### Collection entries
========================
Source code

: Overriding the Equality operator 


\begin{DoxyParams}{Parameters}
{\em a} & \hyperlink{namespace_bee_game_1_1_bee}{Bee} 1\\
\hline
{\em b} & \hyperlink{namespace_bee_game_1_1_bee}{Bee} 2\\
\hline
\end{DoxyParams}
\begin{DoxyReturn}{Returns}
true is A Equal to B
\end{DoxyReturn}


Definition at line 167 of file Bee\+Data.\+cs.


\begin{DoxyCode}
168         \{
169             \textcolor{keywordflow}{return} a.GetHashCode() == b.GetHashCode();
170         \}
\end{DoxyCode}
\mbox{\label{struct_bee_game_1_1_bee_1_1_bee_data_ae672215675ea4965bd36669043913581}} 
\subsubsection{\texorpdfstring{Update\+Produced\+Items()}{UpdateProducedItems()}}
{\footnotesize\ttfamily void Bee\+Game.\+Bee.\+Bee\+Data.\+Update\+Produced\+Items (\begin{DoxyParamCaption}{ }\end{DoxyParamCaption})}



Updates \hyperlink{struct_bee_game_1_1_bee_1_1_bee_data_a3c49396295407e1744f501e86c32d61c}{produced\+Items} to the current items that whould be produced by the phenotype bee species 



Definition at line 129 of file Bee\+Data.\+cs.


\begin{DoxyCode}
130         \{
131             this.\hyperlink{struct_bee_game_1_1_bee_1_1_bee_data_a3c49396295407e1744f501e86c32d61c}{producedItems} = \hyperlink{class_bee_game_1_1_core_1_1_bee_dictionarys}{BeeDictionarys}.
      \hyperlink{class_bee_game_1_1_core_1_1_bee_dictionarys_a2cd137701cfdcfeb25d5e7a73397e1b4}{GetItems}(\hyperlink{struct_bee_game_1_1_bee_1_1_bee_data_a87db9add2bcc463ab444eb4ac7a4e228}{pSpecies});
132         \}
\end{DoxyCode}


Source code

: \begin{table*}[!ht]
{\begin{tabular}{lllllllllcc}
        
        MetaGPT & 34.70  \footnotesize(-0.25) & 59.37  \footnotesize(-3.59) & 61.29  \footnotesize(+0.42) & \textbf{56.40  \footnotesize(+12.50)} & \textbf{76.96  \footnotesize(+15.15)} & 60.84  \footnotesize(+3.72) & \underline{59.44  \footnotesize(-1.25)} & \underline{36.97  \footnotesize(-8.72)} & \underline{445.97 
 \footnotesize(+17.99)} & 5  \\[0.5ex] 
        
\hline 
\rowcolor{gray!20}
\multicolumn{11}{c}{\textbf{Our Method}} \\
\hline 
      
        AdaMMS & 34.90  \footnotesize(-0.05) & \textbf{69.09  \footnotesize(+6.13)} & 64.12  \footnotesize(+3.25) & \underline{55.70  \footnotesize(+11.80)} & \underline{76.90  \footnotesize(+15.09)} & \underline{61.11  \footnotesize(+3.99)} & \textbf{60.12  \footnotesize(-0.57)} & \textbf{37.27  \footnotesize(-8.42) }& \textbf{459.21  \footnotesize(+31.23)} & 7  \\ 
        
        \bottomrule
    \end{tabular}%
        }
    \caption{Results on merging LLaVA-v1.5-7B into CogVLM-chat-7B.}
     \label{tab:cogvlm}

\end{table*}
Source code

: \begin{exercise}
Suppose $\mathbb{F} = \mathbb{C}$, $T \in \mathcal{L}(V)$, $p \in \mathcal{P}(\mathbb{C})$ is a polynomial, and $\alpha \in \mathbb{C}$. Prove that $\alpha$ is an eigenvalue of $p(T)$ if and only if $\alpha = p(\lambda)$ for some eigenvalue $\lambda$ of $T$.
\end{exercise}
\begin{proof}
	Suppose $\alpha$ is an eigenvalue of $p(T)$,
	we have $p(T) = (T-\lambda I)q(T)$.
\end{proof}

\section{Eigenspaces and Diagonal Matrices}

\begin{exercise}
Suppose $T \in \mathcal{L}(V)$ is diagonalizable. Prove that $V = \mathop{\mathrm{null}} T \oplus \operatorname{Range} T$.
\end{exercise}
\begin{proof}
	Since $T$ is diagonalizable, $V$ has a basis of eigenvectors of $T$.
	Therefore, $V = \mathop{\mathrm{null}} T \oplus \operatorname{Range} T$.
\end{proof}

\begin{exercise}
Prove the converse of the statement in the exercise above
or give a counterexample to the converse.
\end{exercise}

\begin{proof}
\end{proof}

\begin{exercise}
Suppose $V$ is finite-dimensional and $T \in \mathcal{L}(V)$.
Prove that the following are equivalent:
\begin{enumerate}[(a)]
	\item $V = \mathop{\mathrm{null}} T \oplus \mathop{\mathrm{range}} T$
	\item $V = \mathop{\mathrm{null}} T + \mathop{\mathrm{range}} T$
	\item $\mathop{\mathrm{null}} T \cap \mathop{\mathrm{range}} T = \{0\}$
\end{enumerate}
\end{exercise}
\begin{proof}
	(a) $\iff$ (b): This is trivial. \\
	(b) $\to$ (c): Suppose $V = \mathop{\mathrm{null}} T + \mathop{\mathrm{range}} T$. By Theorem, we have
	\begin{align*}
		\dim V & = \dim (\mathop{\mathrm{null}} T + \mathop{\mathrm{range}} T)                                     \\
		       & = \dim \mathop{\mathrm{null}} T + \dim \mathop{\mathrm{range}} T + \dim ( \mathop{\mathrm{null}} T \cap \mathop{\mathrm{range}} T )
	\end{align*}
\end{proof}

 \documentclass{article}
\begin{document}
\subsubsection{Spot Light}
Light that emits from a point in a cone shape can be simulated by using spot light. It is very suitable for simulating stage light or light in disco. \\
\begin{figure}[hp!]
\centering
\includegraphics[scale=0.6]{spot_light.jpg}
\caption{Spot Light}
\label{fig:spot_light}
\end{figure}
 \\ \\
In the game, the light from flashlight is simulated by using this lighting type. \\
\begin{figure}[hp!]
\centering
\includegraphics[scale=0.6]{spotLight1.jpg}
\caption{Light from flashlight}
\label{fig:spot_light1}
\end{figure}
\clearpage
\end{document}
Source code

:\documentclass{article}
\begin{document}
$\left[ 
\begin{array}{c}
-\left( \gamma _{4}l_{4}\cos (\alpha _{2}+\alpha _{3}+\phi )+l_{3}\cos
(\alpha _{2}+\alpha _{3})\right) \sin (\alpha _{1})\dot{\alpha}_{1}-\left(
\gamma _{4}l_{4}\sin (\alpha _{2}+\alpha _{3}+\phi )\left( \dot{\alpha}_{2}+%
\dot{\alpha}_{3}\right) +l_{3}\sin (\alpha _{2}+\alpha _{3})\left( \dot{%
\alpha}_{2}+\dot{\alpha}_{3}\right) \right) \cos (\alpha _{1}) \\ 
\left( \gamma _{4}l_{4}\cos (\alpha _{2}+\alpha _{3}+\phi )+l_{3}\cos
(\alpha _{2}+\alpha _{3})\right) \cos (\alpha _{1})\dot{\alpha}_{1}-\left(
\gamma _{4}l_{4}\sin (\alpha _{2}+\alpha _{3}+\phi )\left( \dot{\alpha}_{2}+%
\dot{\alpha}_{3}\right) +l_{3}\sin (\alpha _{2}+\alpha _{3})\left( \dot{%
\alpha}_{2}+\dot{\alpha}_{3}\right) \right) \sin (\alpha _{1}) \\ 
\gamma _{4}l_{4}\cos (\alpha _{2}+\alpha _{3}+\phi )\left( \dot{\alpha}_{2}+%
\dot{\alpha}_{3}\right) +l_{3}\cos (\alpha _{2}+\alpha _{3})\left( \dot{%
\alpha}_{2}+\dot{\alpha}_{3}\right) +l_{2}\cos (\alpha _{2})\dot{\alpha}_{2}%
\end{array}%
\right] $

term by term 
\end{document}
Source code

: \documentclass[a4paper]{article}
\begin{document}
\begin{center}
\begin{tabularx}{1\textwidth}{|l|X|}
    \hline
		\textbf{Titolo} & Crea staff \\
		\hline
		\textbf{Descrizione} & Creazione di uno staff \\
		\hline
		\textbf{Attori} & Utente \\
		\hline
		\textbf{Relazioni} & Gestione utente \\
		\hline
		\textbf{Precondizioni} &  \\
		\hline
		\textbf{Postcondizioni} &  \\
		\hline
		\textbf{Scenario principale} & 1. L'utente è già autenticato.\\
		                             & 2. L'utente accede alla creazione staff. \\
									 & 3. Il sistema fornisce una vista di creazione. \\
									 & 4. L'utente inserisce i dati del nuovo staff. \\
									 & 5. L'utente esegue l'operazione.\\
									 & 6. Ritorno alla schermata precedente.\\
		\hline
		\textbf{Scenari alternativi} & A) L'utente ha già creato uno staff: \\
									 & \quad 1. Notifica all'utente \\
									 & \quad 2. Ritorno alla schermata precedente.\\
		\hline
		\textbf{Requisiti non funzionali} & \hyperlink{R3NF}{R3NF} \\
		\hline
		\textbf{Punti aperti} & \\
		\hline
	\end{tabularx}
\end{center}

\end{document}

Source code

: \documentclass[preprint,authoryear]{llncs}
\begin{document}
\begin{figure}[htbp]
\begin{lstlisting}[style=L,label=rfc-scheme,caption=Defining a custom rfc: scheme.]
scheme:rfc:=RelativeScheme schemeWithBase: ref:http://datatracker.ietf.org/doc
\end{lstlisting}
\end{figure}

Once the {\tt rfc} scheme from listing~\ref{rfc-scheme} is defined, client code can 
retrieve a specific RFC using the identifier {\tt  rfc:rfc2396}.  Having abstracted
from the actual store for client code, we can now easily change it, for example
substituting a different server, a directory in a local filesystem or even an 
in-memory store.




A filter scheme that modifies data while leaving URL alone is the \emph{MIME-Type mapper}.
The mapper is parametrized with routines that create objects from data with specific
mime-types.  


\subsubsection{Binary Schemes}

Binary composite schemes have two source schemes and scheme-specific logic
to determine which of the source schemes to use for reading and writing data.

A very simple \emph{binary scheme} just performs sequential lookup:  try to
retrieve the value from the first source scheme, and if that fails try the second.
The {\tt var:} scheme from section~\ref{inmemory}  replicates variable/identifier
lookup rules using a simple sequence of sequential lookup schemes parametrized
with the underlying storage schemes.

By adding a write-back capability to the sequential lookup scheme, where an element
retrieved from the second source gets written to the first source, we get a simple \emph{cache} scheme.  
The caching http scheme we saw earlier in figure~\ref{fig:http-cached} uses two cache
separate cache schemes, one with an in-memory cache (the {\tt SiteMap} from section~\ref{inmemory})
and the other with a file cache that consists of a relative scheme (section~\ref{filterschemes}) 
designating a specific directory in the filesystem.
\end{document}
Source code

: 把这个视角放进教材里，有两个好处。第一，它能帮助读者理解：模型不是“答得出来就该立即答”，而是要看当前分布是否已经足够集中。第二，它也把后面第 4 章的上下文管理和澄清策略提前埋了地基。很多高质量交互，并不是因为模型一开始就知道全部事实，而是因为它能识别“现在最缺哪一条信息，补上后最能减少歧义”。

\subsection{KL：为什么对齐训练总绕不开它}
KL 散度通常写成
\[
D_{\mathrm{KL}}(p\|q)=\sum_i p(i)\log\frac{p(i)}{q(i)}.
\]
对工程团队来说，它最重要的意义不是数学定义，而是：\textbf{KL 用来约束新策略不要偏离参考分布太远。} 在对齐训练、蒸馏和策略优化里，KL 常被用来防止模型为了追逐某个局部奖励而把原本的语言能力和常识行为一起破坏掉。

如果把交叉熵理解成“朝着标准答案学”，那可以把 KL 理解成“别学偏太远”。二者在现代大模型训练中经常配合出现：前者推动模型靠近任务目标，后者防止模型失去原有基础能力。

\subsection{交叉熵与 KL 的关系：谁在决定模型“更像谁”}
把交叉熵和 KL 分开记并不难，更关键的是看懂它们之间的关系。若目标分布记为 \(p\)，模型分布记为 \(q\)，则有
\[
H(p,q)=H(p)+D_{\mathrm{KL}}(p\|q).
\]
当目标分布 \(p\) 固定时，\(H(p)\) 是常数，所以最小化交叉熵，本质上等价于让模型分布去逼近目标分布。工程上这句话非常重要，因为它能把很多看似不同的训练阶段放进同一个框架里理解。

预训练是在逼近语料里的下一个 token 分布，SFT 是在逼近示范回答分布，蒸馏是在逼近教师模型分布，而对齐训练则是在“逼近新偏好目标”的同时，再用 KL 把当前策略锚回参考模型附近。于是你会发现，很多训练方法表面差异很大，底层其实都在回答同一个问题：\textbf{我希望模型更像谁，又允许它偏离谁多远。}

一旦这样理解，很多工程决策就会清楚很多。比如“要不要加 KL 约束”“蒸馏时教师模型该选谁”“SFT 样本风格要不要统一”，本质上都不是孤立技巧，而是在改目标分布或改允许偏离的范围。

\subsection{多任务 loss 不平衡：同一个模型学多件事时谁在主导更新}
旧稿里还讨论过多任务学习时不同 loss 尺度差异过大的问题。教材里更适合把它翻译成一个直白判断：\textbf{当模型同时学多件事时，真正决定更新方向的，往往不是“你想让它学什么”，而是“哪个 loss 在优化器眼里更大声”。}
========================
### Directions for this task
From the entries, report each line that includes the word "inmemory".

### Response to the task
The {\tt var:} scheme from section~\ref{inmemory}  replicates variable/identifier
separate cache schemes, one with an in-memory cache (the {\tt SiteMap} from section~\ref{inmemory})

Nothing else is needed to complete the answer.